[Task objective]: Check each line of the data below for the string "SerializedObject", then report how many lines have it and nothing else.

[Records for this task]:
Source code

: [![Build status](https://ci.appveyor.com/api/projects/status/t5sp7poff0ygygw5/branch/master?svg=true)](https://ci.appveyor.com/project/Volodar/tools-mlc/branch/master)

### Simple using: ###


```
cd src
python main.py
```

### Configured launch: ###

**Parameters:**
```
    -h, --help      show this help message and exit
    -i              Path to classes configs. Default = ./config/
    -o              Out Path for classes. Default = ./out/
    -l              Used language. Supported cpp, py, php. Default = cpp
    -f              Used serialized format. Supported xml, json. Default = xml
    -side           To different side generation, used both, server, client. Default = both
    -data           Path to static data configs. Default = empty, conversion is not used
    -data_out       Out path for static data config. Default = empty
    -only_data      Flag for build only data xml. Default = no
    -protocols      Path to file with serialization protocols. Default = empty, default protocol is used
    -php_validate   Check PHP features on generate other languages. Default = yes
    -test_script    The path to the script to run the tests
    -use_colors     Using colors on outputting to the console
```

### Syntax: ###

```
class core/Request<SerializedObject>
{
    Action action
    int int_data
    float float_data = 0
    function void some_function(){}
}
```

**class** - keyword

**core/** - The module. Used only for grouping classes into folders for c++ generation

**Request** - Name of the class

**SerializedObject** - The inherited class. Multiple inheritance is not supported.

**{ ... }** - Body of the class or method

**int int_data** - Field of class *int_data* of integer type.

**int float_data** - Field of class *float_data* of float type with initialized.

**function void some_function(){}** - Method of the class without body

[Reply]: 2